And Now Chris Hardwick [domestic abuse allegations]

I am wrapping my head around some of the disconnect, here. So, let’s break it down. In my world, the specific actions being alleged are credible- because they are not uncommon, especially given the context we are given regarding the two principals here. Now, whether these actions constitute abuse, that’s a separate issue. But I get the impression that some folks have decided that since, in their opinion, the actions described don’t constitute abuse, she must be a liar for coming to that conclusion.

And if part of her coming forward was to point out how these ‘normal’ behaviors can constitute or contribute to abuse, then what’s the problem? It’s a good discussion to have. Hardwick was called on some shitty behavior, had to lay low for…a month? and collect his checks, and now he’s back. I’m sorry, I don’t feel bad about it. Especially given the alternative of her being quiet about it.

Same with the words “abuse” and “sexual assault.” They should not be twisted to mean whatever it is you want them to mean. They have very specific legal definitions. That is why the statement, “I let him sexually assault me” is nonsensical. Either you “let him” (making it consensual) or he “sexually assaulted” you (making it non-consensual. It can’t be both.

And what do you think of her timing? Was an impending 30th birthday really the best incentive for “getting your story out there” four years after the fact? How about her accuracy? The precision of her language? Should she perhaps have checked with legal counsel prior to using a loaded term like “sexual assault”?

…thanks for sharing your opinion yet again.

Abuse is a common word, sexual assault has common usage outside of the legal realm, defamation is a legal word that explicitly denotes legal action. There is a difference.

This isn’t actually what she wrote though, is it.

It fascinating to see what happens when you google the phrase “i let him sexually assault me”.

I only get 177 results. All of them Dykstra related. All of them making the very same argument as you. All in comments sections, forums or on twitter.

What she actually said was “…Including let him sexually assault me. Regularly. I was expected to be ready for him when he came home from work.”

Why do you feel the need to change what she said? Materially it makes no difference. So why do that?

Sexual assault is generally described as “unwanted sexual contact.” Allowing or letting someone have unwanted sexual contact with you does not necessarily make it consensual. To put it in as blunt terms as possible:child sexual abuse doesn’t stop being child sexual abuse because the child chooses to go home after school every night.

Like earlier when you said “Sexual assault is rape”? Is that the kind of twisting you are occasionally against?

“Women should speak out more to prevent this sort of thing from happening.”

“Not like that.”

As a lawyer, I am acutely aware of terms that have both legal and lay definitions. There’s not much confusion to her actual story, and you quibbling over these definitions (while being fairly free with language yourself) strikes me as disingenuous at best.
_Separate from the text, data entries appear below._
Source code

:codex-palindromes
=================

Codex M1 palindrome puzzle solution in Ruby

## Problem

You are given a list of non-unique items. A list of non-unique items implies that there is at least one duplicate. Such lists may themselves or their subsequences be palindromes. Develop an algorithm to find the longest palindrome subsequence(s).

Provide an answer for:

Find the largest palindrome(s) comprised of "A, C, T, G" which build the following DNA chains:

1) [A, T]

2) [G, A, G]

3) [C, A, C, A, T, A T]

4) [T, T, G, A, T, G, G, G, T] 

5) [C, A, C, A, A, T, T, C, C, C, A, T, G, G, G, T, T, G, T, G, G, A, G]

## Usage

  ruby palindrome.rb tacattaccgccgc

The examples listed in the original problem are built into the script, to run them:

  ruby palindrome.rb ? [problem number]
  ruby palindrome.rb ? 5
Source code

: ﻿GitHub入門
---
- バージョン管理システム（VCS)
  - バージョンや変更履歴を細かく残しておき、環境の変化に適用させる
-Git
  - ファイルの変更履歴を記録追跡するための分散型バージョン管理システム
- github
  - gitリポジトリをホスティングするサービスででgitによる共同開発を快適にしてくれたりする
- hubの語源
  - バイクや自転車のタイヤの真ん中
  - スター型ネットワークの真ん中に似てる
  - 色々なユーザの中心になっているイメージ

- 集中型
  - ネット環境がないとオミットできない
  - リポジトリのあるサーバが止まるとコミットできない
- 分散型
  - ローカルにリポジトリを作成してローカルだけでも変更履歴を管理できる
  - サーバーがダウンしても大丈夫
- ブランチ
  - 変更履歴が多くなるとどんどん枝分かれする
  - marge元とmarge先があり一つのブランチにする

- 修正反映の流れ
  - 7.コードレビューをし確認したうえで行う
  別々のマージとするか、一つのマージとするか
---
Because in this climate of mass hysteria, calling for even-handed common sense leaves one open to being accused of being a defender of Harvey Weinstein and the spawn of the devil.

There is never absolute proof in a situation like this. What it demonstrates is the present climate for over-reaction based only on one-sided claims and innuendo, and how an entirely different judgment is rendered if and when the accused has an opportunity to defend himself – which in the present climate of militancy many do not.

Welcome to the real world, where an embittered woman’s emotional essay probably contains all of those elements, plus quite likely selective recall, hyperbole, and absence of context. Because … why not? She’s pissed, no one is going challenge her, and she knows she’s going to get lots of support.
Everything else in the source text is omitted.